» What you will do
One figure is the whole answer: the number of lines below that contain the word "message".

━━━ Provided records ━━━

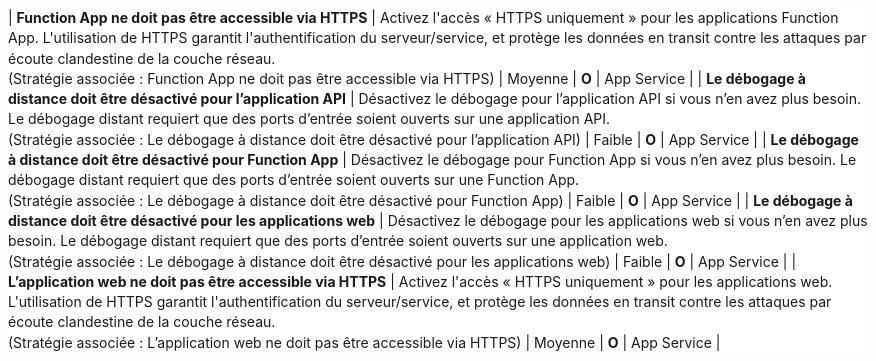 | **Function App ne doit pas être accessible via HTTPS**                    | Activez l'accès « HTTPS uniquement » pour les applications Function App. L'utilisation de HTTPS garantit l'authentification du serveur/service, et protège les données en transit contre les attaques par écoute clandestine de la couche réseau.<br>(Stratégie associée : Function App ne doit pas être accessible via HTTPS)                                                                                                                                                                                                                                                                                                                                                                                                                                                                                                                                                                                                                                                                             | Moyenne   | **O**                                                                                                | App Service   |
| **Le débogage à distance doit être désactivé pour l’application API**                    | Désactivez le débogage pour l’application API si vous n’en avez plus besoin. Le débogage distant requiert que des ports d’entrée soient ouverts sur une application API.<br>(Stratégie associée : Le débogage à distance doit être désactivé pour l’application API)                                                                                                                                                                                                                                                                                                                                                                                                                                                                                                                                                                                                                                                                                                                 | Faible      | **O**                                                                                                | App Service   |
| **Le débogage à distance doit être désactivé pour Function App**               | Désactivez le débogage pour Function App si vous n’en avez plus besoin. Le débogage distant requiert que des ports d’entrée soient ouverts sur une Function App.<br>(Stratégie associée : Le débogage à distance doit être désactivé pour Function App)                                                                                                                                                                                                                                                                                                                                                                                                                                                                                                                                                                                                                                                                                                   | Faible      | **O**                                                                                                | App Service   |
| **Le débogage à distance doit être désactivé pour les applications web**           | Désactivez le débogage pour les applications web si vous n’en avez plus besoin. Le débogage distant requiert que des ports d’entrée soient ouverts sur une application web.<br>(Stratégie associée : Le débogage à distance doit être désactivé pour les applications web)                                                                                                                                                                                                                                                                                                                                                                                                                                                                                                                                                                                                                                                                                                 | Faible      | **O**                                                                                                | App Service   |
| **L’application web ne doit pas être accessible via HTTPS**                 | Activez l'accès « HTTPS uniquement » pour les applications web. L'utilisation de HTTPS garantit l'authentification du serveur/service, et protège les données en transit contre les attaques par écoute clandestine de la couche réseau.<br>(Stratégie associée : L’application web ne doit pas être accessible via HTTPS)                                                                                                                                                                                                                                                                                                                                                                                                                                                                                                                                                                                                                                                                       | Moyenne   | **O**                                                                                                | App Service   |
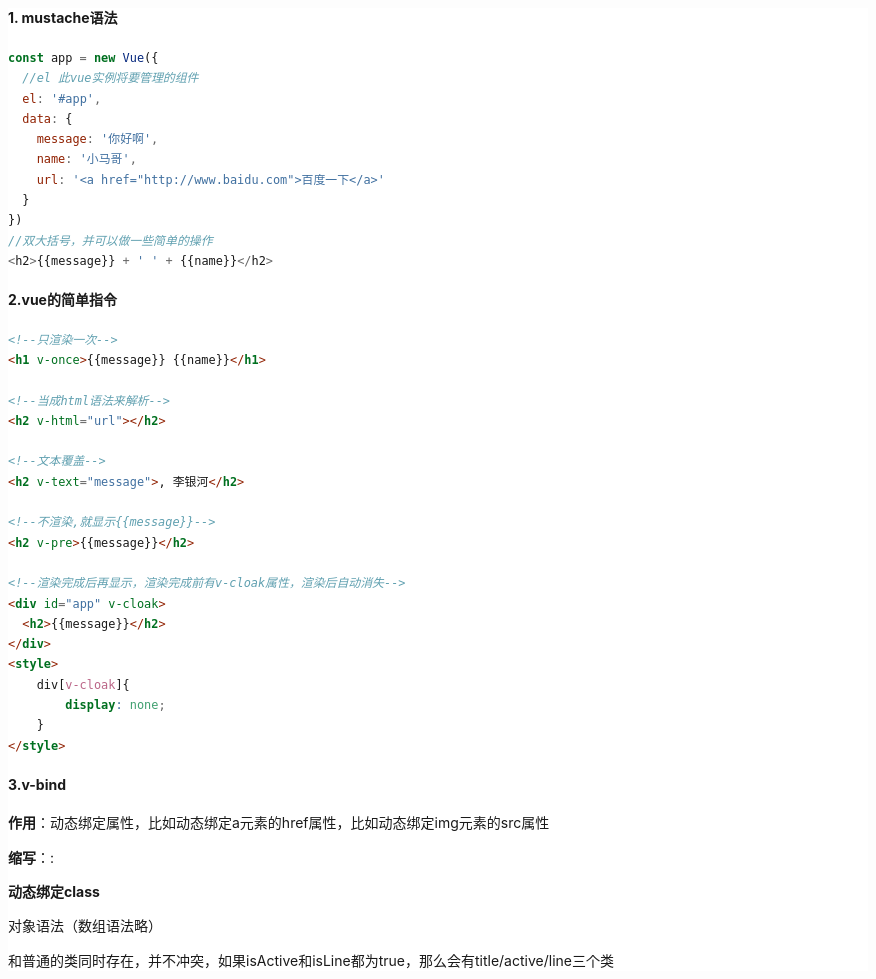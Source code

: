 

#### 1. mustache语法

```javascript
const app = new Vue({
  //el 此vue实例将要管理的组件
  el: '#app',
  data: {
    message: '你好啊',
    name: '小马哥',
    url: '<a href="http://www.baidu.com">百度一下</a>'
  }
})
//双大括号，并可以做一些简单的操作
<h2>{{message}} + ' ' + {{name}}</h2>
```

#### 2.vue的简单指令

```html
<!--只渲染一次-->
<h1 v-once>{{message}} {{name}}</h1>

<!--当成html语法来解析-->
<h2 v-html="url"></h2>

<!--文本覆盖-->
<h2 v-text="message">, 李银河</h2>

<!--不渲染,就显示{{message}}-->
<h2 v-pre>{{message}}</h2>

<!--渲染完成后再显示，渲染完成前有v-cloak属性，渲染后自动消失-->
<div id="app" v-cloak>
  <h2>{{message}}</h2>
</div>
<style>
    div[v-cloak]{
        display: none;
    }
</style>
```

#### 3.v-bind

**作用**：动态绑定属性，比如动态绑定a元素的href属性，比如动态绑定img元素的src属性

**缩写**：:

**动态绑定class**

对象语法（数组语法略）

和普通的类同时存在，并不冲突，如果isActive和isLine都为true，那么会有title/active/line三个类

━━━

» Your solution
7